EXERCISE INSTRUCTIONS:
Reproduced exactly, the lines from the start of the material through the line containing "- [Who Am I](#-who-am-i)" should be the whole answer, with pictures excluded.

====

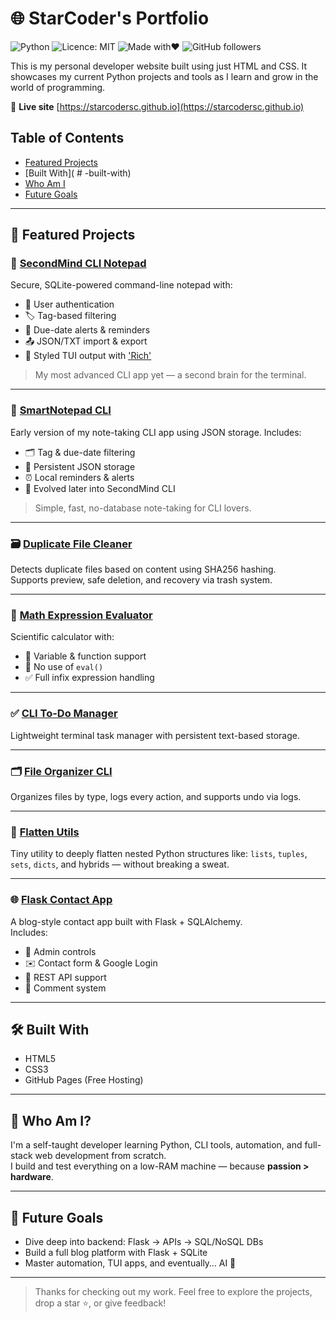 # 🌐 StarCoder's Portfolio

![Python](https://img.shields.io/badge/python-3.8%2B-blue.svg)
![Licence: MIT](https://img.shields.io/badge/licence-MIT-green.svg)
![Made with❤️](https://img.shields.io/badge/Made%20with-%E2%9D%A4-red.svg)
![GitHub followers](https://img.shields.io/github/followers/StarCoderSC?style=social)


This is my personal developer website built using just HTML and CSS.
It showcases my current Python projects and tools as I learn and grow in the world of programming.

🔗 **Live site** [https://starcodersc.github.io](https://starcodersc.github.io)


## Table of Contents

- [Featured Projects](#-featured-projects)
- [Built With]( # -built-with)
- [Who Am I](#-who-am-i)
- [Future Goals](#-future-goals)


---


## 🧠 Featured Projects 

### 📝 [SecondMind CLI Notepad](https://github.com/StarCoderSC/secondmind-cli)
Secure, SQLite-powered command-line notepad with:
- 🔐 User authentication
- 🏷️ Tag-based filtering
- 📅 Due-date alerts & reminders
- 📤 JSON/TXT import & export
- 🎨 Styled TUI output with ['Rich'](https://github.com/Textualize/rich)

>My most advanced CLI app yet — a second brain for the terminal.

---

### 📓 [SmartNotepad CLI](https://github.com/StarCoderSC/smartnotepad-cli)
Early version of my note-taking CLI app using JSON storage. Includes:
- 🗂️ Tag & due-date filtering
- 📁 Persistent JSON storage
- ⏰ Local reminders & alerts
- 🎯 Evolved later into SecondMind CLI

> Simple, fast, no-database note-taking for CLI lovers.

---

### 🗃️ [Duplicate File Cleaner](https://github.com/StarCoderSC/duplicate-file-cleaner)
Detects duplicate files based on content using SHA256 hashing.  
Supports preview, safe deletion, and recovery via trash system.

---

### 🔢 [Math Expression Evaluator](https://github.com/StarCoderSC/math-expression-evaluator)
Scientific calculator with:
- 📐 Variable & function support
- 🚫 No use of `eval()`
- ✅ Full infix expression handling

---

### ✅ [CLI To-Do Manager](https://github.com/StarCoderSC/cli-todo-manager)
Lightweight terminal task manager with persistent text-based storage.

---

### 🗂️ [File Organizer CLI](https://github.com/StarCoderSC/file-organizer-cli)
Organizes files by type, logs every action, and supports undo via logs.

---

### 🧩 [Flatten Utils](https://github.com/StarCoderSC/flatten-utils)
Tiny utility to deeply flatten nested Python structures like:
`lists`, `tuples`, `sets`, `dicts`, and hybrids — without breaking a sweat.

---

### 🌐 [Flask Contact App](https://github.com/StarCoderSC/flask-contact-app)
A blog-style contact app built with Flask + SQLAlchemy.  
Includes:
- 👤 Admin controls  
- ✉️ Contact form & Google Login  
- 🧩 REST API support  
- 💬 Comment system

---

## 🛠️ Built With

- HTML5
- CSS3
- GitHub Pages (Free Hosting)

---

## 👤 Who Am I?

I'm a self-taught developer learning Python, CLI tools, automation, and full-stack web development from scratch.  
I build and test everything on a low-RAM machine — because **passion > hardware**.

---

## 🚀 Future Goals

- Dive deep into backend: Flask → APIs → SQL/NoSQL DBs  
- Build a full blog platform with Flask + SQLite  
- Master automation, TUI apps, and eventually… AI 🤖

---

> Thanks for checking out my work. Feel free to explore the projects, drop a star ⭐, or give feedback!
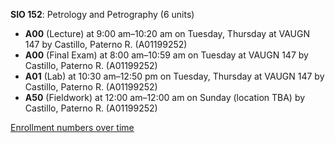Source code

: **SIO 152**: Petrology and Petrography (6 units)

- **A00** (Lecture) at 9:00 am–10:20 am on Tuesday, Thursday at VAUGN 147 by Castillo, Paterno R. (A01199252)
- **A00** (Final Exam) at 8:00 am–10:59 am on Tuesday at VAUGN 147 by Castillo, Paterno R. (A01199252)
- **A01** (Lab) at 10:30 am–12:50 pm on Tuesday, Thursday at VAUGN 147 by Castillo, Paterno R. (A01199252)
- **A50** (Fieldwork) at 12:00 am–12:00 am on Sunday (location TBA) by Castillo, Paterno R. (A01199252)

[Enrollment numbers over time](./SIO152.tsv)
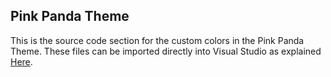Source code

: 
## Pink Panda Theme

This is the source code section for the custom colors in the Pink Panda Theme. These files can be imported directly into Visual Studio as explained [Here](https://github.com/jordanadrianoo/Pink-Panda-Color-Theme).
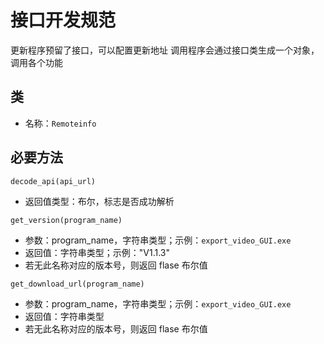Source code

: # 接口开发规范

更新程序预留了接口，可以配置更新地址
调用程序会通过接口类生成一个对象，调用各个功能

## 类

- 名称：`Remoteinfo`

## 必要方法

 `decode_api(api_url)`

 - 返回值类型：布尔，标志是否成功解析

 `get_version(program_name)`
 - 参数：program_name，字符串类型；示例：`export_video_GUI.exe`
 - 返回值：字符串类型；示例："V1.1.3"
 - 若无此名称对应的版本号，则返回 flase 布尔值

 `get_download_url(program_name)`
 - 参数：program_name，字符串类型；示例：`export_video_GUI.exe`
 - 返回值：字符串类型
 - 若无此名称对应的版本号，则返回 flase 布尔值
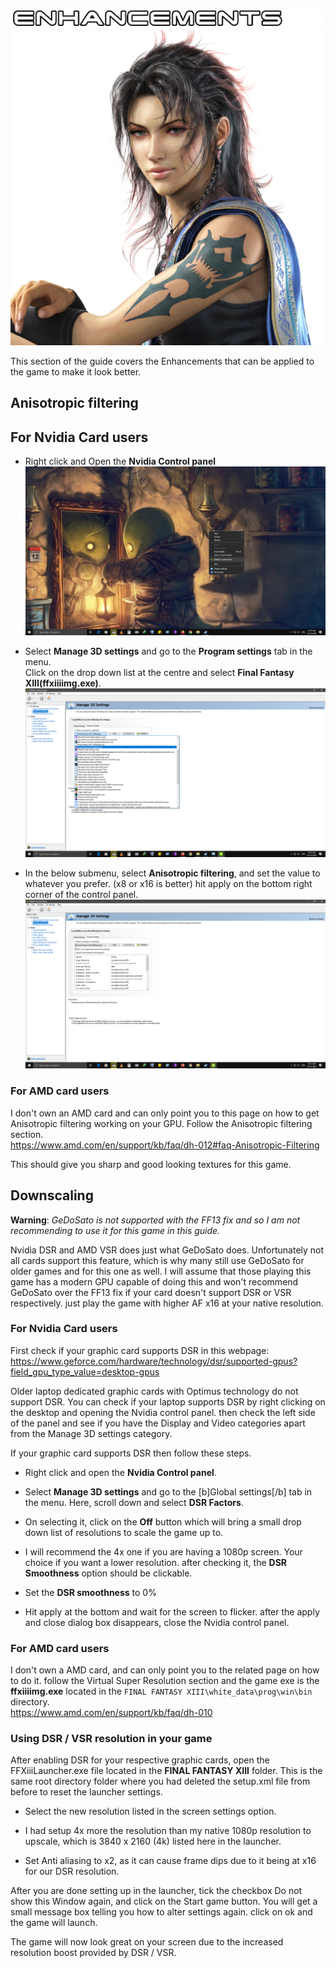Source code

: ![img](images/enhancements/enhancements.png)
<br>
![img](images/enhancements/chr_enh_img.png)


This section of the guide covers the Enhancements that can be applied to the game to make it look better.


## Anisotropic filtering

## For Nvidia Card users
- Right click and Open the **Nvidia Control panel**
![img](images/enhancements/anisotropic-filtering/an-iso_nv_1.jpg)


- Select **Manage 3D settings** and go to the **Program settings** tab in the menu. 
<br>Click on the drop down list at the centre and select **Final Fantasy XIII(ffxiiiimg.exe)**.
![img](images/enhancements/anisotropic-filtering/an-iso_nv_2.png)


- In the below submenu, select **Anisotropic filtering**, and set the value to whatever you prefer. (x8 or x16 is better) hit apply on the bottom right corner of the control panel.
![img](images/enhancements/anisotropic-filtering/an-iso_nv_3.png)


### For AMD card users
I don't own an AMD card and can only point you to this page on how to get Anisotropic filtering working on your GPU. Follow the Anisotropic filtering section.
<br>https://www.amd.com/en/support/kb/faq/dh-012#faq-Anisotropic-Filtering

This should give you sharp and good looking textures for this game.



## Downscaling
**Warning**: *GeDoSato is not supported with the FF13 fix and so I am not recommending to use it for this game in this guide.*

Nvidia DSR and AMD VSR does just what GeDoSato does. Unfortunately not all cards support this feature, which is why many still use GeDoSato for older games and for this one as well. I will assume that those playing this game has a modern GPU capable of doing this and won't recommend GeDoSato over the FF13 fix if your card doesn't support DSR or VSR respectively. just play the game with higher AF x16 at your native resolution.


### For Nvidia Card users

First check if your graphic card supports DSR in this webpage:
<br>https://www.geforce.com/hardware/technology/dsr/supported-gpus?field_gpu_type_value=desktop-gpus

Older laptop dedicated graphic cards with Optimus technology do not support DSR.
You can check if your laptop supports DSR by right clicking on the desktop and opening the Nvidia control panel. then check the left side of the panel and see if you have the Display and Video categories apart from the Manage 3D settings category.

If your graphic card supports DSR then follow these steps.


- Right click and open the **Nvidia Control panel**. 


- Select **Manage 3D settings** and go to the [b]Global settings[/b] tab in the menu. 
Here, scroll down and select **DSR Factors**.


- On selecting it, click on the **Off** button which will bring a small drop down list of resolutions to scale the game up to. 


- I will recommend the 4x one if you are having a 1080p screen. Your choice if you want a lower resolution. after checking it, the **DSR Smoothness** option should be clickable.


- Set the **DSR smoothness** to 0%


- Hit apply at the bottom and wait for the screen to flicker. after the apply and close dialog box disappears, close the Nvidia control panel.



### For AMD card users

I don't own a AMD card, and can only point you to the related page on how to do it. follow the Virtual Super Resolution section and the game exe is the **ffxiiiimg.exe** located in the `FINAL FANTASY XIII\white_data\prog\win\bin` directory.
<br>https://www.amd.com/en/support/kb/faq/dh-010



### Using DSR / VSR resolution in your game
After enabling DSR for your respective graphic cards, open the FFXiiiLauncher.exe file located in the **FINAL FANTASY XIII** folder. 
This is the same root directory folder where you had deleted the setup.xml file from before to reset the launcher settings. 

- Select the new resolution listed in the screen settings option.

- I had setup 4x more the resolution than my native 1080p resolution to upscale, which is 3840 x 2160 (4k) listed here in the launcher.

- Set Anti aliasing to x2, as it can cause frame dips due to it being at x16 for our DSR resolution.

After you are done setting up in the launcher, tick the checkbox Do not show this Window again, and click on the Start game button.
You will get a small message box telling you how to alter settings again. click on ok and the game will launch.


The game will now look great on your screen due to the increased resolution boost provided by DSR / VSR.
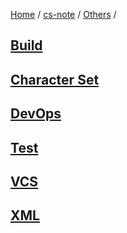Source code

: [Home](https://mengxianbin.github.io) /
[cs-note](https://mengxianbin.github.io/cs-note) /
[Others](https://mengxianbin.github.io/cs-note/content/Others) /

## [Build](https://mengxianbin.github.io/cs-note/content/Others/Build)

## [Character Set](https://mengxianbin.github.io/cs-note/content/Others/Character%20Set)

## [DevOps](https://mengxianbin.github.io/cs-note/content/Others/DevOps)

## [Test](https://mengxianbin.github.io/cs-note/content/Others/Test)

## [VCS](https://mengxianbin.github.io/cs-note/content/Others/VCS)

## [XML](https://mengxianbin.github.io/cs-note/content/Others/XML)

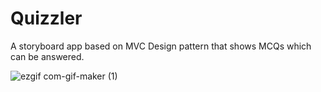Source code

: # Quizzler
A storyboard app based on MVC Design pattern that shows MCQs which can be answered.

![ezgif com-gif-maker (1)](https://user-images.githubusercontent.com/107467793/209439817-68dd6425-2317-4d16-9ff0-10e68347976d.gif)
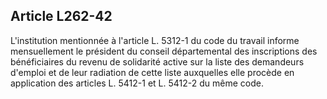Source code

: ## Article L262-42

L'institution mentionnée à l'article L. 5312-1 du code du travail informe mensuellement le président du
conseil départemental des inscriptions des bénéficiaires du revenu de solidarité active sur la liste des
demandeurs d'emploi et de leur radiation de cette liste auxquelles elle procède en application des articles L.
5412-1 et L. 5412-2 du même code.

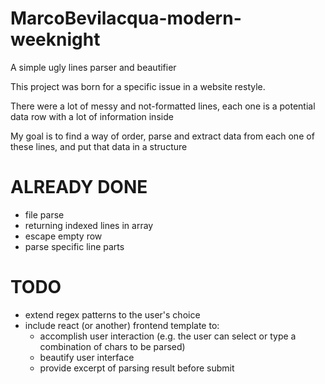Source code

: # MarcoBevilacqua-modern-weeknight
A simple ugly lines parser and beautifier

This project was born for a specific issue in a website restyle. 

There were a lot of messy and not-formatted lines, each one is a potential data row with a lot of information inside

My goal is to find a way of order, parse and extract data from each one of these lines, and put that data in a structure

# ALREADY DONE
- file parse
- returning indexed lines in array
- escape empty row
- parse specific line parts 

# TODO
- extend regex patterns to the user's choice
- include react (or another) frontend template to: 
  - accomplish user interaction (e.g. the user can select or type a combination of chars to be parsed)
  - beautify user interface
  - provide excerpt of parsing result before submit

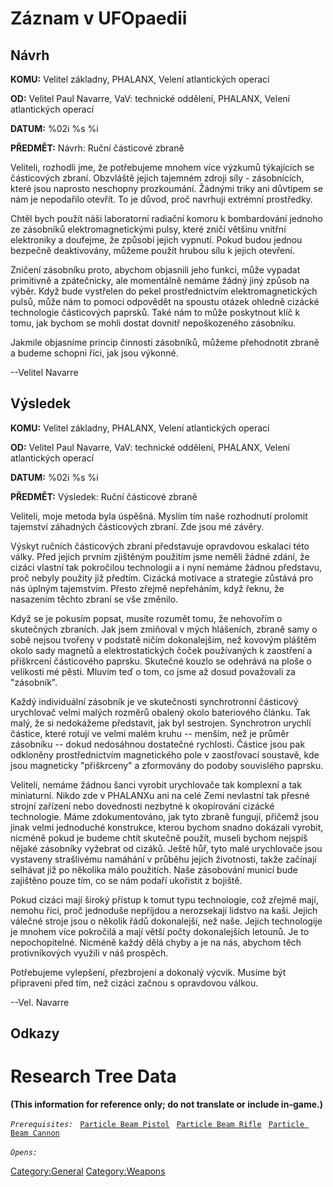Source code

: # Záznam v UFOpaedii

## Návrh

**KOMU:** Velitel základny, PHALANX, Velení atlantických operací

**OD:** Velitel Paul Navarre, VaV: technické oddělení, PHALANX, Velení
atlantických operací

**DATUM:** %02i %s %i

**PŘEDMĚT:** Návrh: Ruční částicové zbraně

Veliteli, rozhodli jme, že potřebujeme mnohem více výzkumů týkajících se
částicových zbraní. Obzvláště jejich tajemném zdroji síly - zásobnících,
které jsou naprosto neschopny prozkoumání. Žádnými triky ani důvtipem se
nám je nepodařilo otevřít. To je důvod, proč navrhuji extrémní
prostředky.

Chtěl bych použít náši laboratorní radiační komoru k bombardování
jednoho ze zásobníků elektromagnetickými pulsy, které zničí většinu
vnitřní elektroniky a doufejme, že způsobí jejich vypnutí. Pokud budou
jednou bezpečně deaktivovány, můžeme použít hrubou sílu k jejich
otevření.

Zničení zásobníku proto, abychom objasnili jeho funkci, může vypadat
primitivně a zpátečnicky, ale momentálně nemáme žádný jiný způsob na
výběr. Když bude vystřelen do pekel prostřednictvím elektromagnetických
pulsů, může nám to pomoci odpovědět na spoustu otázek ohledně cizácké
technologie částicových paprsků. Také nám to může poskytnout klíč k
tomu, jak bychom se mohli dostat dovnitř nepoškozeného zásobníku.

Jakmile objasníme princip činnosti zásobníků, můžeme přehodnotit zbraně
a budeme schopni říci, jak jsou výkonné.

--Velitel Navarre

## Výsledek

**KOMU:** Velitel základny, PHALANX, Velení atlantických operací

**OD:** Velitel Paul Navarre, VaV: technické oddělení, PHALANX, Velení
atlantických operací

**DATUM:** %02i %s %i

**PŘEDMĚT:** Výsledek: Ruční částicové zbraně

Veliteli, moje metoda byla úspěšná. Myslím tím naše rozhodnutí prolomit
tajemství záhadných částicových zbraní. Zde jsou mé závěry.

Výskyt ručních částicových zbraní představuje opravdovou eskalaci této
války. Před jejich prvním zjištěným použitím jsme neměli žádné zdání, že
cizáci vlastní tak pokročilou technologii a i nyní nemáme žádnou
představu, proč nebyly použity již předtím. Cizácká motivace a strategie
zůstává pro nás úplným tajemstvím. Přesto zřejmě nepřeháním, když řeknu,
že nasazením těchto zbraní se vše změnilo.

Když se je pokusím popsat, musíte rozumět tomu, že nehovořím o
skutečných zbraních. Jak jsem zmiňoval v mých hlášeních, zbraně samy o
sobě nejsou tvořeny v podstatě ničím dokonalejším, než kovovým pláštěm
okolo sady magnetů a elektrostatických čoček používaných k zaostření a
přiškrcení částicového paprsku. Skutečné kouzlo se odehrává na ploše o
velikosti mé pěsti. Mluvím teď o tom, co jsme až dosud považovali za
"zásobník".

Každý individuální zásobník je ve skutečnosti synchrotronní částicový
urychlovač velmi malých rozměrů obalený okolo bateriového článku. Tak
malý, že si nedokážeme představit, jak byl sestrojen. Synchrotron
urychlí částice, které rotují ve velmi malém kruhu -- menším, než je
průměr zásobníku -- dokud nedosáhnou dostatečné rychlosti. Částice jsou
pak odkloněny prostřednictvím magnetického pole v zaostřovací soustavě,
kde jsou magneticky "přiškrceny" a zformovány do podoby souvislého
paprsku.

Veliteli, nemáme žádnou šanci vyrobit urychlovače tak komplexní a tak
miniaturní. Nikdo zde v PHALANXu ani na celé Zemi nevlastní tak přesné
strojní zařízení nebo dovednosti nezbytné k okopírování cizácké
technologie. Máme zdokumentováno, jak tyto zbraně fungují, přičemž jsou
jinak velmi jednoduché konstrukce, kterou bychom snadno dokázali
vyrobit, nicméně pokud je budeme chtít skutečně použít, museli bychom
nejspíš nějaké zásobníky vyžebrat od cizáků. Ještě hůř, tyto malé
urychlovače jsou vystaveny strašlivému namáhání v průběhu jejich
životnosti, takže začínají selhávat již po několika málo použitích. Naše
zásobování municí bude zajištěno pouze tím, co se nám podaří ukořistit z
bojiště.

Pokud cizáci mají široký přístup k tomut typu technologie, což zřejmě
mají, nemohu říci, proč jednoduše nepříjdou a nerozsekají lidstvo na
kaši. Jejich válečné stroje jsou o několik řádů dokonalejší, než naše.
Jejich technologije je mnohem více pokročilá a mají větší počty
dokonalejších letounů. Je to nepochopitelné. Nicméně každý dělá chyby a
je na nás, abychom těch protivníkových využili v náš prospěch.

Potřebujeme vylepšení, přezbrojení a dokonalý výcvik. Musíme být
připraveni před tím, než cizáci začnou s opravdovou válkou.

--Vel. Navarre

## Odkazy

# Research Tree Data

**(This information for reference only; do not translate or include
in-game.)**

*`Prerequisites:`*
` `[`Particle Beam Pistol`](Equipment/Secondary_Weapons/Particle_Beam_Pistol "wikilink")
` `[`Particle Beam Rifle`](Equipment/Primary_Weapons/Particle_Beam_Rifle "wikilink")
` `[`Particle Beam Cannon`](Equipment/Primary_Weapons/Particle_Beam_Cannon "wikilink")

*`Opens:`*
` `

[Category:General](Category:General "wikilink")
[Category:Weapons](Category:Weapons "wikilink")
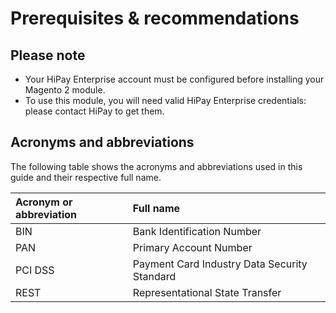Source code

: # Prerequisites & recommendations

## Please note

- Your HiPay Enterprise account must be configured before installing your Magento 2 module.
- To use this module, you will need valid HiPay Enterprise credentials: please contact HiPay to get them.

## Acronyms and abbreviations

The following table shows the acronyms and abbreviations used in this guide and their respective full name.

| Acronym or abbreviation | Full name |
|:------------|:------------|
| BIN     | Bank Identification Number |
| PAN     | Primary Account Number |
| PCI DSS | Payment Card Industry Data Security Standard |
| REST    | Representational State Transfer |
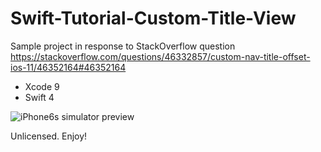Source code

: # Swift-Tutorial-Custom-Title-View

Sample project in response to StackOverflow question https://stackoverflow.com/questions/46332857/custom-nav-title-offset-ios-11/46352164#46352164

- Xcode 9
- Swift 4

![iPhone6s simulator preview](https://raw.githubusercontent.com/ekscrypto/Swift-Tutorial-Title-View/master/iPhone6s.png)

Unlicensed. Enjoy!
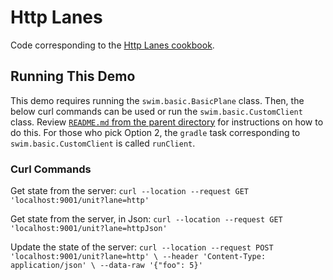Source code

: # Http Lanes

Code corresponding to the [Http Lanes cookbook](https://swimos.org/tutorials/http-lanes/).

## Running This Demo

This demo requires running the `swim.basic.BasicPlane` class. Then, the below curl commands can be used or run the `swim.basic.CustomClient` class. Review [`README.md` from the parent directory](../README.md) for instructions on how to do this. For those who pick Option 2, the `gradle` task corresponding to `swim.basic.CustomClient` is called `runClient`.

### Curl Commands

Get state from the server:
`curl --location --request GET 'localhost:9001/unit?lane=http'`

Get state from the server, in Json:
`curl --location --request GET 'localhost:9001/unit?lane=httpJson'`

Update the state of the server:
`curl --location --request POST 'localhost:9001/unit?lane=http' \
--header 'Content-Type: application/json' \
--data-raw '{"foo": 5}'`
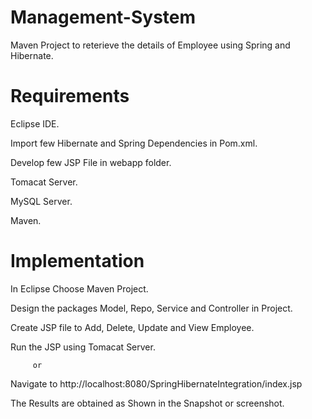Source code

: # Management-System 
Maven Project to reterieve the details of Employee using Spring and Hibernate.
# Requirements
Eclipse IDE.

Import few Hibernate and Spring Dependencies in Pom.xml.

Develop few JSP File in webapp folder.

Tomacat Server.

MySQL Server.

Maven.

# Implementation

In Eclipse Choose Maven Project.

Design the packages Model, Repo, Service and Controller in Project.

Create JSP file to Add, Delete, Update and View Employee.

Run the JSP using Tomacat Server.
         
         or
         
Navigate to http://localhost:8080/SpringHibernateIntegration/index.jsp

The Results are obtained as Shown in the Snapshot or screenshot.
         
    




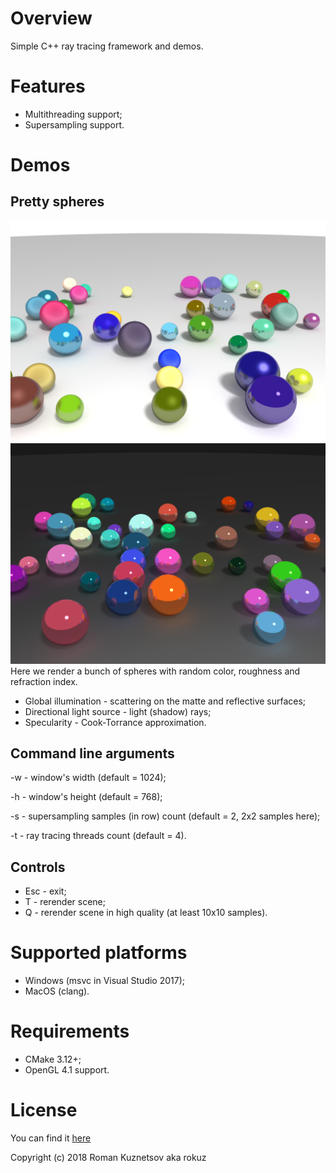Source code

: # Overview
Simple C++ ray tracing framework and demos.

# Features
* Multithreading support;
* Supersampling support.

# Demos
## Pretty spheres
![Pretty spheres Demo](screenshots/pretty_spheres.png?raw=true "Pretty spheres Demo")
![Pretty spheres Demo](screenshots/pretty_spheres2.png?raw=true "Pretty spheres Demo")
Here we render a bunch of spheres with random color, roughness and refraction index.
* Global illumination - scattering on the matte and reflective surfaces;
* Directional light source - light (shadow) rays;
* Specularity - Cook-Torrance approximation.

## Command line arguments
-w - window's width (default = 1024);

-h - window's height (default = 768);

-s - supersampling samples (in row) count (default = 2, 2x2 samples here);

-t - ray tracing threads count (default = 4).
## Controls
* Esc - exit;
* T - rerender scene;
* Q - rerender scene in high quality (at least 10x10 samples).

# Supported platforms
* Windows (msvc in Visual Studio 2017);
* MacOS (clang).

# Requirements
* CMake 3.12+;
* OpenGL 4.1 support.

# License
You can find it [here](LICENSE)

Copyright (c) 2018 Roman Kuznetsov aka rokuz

====

ANSWER FOR THIS EXERCISE:
 # 🌐 StarCoder's Portfolio

![Python](https://img.shields.io/badge/python-3.8%2B-blue.svg)
![Licence: MIT](https://img.shields.io/badge/licence-MIT-green.svg)
![Made with❤️](https://img.shields.io/badge/Made%20with-%E2%9D%A4-red.svg)
![GitHub followers](https://img.shields.io/github/followers/StarCoderSC?style=social)


This is my personal developer website built using just HTML and CSS.
It showcases my current Python projects and tools as I learn and grow in the world of programming.

🔗 **Live site** [https://starcodersc.github.io](https://starcodersc.github.io)


## Table of Contents

- [Featured Projects](#-featured-projects)
- [Built With]( # -built-with)
- [Who Am I](#-who-am-i)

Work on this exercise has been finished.